All these resources are namespaced. Single SaunaFS cluster can consist only of SaunafsCluster
, SaunafsMetadataVolume
s, SaunafsChunkVolume
s and persistent volume claims from the same namespace.
DANGER
SaunaFS Operator doesn't verify if the persistent volume claims are empty before use nor empties them when their Saunafs...Volume
s are removed. Be careful when adding new volumes, especially for metadata - you might lose your data if the volume you introduce already has metadata from another cluster.
SaunafsCluster
This resource represents a single SaunaFS Cluster - you can deploy more than one SaunaFS cluster in a single Kubernetes cluster.
Example manifest:
apiVersion: saunafs.sarkan.io/v1beta1
kind: SaunafsCluster
metadata:
name: example-cluster
namespace: saunafs-operator
spec:
# Decides whether the cluster should be exposed externally (i.e. outside Kubernetes cluster).
#
# If true then
# - metadata servers will be exposed using LoadBalancer service,
# - chunkservers will be exposed using host ports of Kubernetes nodes.
exposeExternally: true
# List of replication goals possible for this cluster. Up to 40 goals can be configured.
replicationGoal:
- name: "1"
replication: "_" # One copy for each file or directory chunk across chunk servers.
- name: "2"
replication: "_ _" # Two copies anywhere
- name: "3"
replication: "_ _ _"
- name: "4"
replication: "_ _ _ _"
- name: "5"
replication: "_ _ _ _ _"
- name: ec21
replication: $ec(2,1) # Erasure coding with 2 data and 1 parity on all servers.
- name: ec31
replication: $ec(3,1)
- name: ec32
replication: $ec(3,2)
# Optional PVC selectors for metadata and chunk storage. When present operator will
# watch for PVCs with that labels and create a corresponding objects automatically.
pvcSelectors:
# Create SaunafsMetadataVolume object automatically for PVC with that label.

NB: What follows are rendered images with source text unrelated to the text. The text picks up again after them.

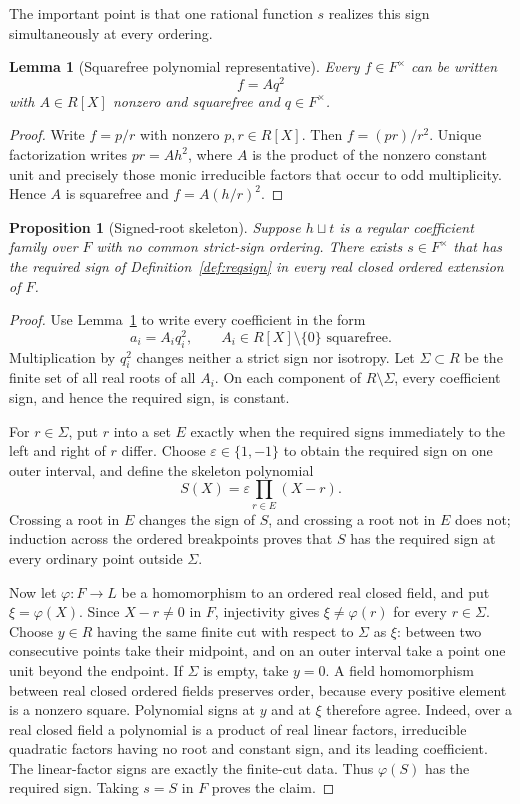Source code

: \documentclass[uplatex,dvipdfmx]{jsarticle}
\newtheorem{proposition}[theorem]{Proposition}
\newtheorem{lemma}[theorem]{Lemma}
\theoremstyle{definition}
\theoremstyle{remark}
\begin{document}
The important point is that one rational function $s$ realizes this sign
simultaneously at every ordering.

\begin{lemma}[Squarefree polynomial representative]\label{lem:squarefree-normal}
Every $f\in F^\times$ can be written
\[
  f=Aq^2
\]
with $A\in R[X]$ nonzero and squarefree and $q\in F^\times$.
\end{lemma}
\begin{proof}
Write $f=p/r$ with nonzero $p,r\in R[X]$.  Then
$f=(pr)/r^2$.  Unique factorization writes
$pr=A h^2$, where $A$ is the product of the nonzero constant unit and
precisely those monic irreducible factors that occur to odd multiplicity.
Hence $A$ is squarefree and
$f=A(h/r)^2$.
\end{proof}

\begin{proposition}[Signed-root skeleton]\label{prop:skeleton}
Suppose $h\sqcup t$ is a regular coefficient family over $F$ with no
common strict-sign ordering.  There exists $s\in F^\times$ that has the
required sign of Definition~\ref{def:reqsign} in every real closed ordered
extension of $F$.
\end{proposition}
\begin{proof}
Use Lemma~\ref{lem:squarefree-normal} to write every coefficient in the form
\[
  a_i=A_i q_i^2,
  \qquad A_i\in R[X]\setminus\{0\}\text{ squarefree}.
\]
Multiplication by $q_i^2$ changes neither a strict sign nor isotropy.  Let
$\Sigma\subset R$ be the finite set of all real roots of all $A_i$.
On each component of $R\setminus\Sigma$, every coefficient sign, and hence
the required sign, is constant.

For $r\in\Sigma$, put $r$ into a set $E$ exactly when the required signs
immediately to the left and right of $r$ differ.  Choose
$\varepsilon\in\{1,-1\}$ to obtain the required sign on one outer interval,
and define the skeleton polynomial
\[
  S(X)=\varepsilon\prod_{r\in E}(X-r).
\]
Crossing a root in $E$ changes the sign of $S$, and crossing a root not in
$E$ does not; induction across the ordered breakpoints proves that $S$ has
the required sign at every ordinary point outside $\Sigma$.

Now let $\varphi:F\to L$ be a homomorphism to an ordered real closed field,
and put $\xi=\varphi(X)$.  Since $X-r\ne0$ in $F$, injectivity gives
$\xi\ne\varphi(r)$ for every $r\in\Sigma$.  Choose $y\in R$ having the
same finite cut with respect to $\Sigma$ as $\xi$: between two consecutive
points take their midpoint, and on an outer interval take a point one unit
beyond the endpoint.  If $\Sigma$ is empty, take $y=0$.  A field
homomorphism between real closed ordered fields
preserves order, because every positive element is a nonzero square.
Polynomial signs at $y$ and at $\xi$ therefore agree.  Indeed, over a real
closed field a polynomial is a product of real linear factors, irreducible
quadratic factors having no root and constant sign, and its leading
coefficient.  The linear-factor signs are exactly the finite-cut data.
Thus $\varphi(S)$ has the required sign.  Taking $s=S$ in $F$ proves the
claim.
\end{proof}
\end{document}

# Required if PV selector for metadata storage is specified.
metadataStorage: example-cluster=metadata
# Create SaunafsChunkVolume object automatically for PVC with that label.

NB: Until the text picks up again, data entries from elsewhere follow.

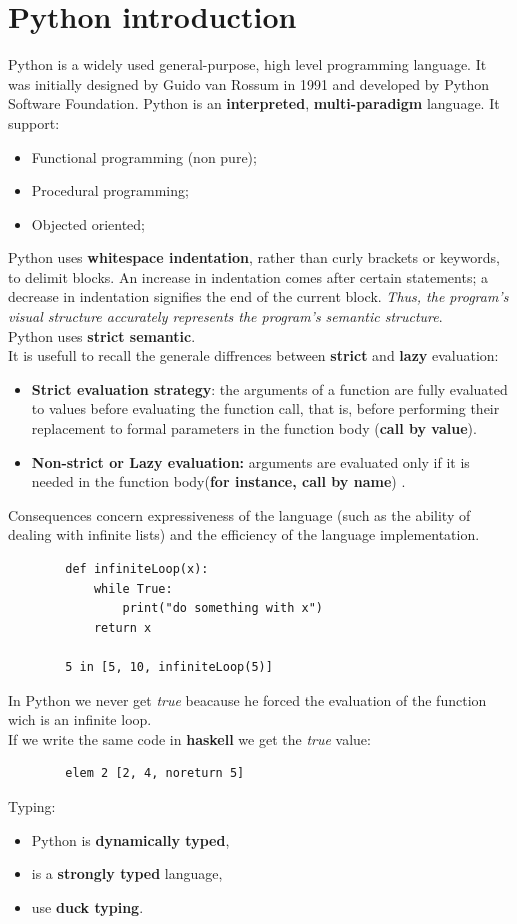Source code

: \documentclass[12pt]{article}
\begin{document}
\section{Python introduction}
	Python is a widely used general-purpose, high level programming language. It was initially designed by Guido van Rossum in 1991 and developed by Python Software Foundation. Python is an \textbf{interpreted}, \textbf{multi-paradigm} language. It support:
	\begin{itemize}
		\item Functional programming (non pure);
		\item Procedural programming;
		\item Objected oriented;
	\end{itemize} 
	Python uses \textbf{whitespace indentation}, rather than curly brackets or keywords, to delimit blocks. An increase in indentation comes after certain statements; a decrease in indentation signifies the end of the current block. \textit{Thus, the program's visual structure accurately represents the program's semantic structure}.\\
	Python uses \textbf{strict semantic}. \\
	It is usefull to recall the generale diffrences between \textbf{strict} and \textbf{lazy} evaluation:
	\begin{itemize}
		\item \textbf{Strict evaluation strategy}: the arguments of a function are fully evaluated to values before evaluating the function call, that is, before performing their replacement to formal parameters in the function body (\textbf{call by
		value}).
		\item \textbf{Non-strict or Lazy evaluation:} arguments are evaluated only if it is needed
		in the function body(\textbf{for instance, call by name}) .
	\end{itemize}
	Consequences concern expressiveness of the language (such as the ability of
	dealing with infinite lists) and the efficiency of the language implementation.
	\begin{lstlisting}
		def infiniteLoop(x):
			while True:
				print("do something with x")
			return x
		
		5 in [5, 10, infiniteLoop(5)]
	\end{lstlisting}
	In Python we never get \textit{true} beacause  he forced the evaluation of the function wich is an infinite loop.\\
	If we write the same code in \textbf{haskell} we get the \textit{true} value:
	\begin{lstlisting}
		elem 2 [2, 4, noreturn 5]
	\end{lstlisting}
	Typing:
	\begin{itemize}
		\item Python is \textbf{ dynamically typed},
		\item is a \textbf{strongly typed} language,
		\item use \textbf{duck typing}.
	\end{itemize}
\end{document}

# Required if PV selector for chunk storage is specified.
chunkStorage: example-cluster=chunks
# Optional PV selectors for metadata and chunk storage. When present operator will
# watch for PVs with that labels and create a corresponding PVCs automatically.
pvSelectors:
# The created PVCs will be automatically assigned PVC metadata storage label.
metadataStorage: example-cluster=metadata
# The created PVCs will be automatically assigned PVC chunk storage label.
chunkStorage: example-cluster=chunks
# Optional container image overrides.
images:
metadataServer: ""
chunkServer: ""
elector: ""
# Optional desired minimum count of chunkservers in a single cluster.
desiredMinimumChunkserverCount: 5
# Optional resource requests and limits for SaunaFS components.
# If not specified, containers will be created without CPU/memory constraints.
#
# The resource settings below are designed for ~1 million files workloads
# and provide enough CPU and memory headroom to handle moderate traffic.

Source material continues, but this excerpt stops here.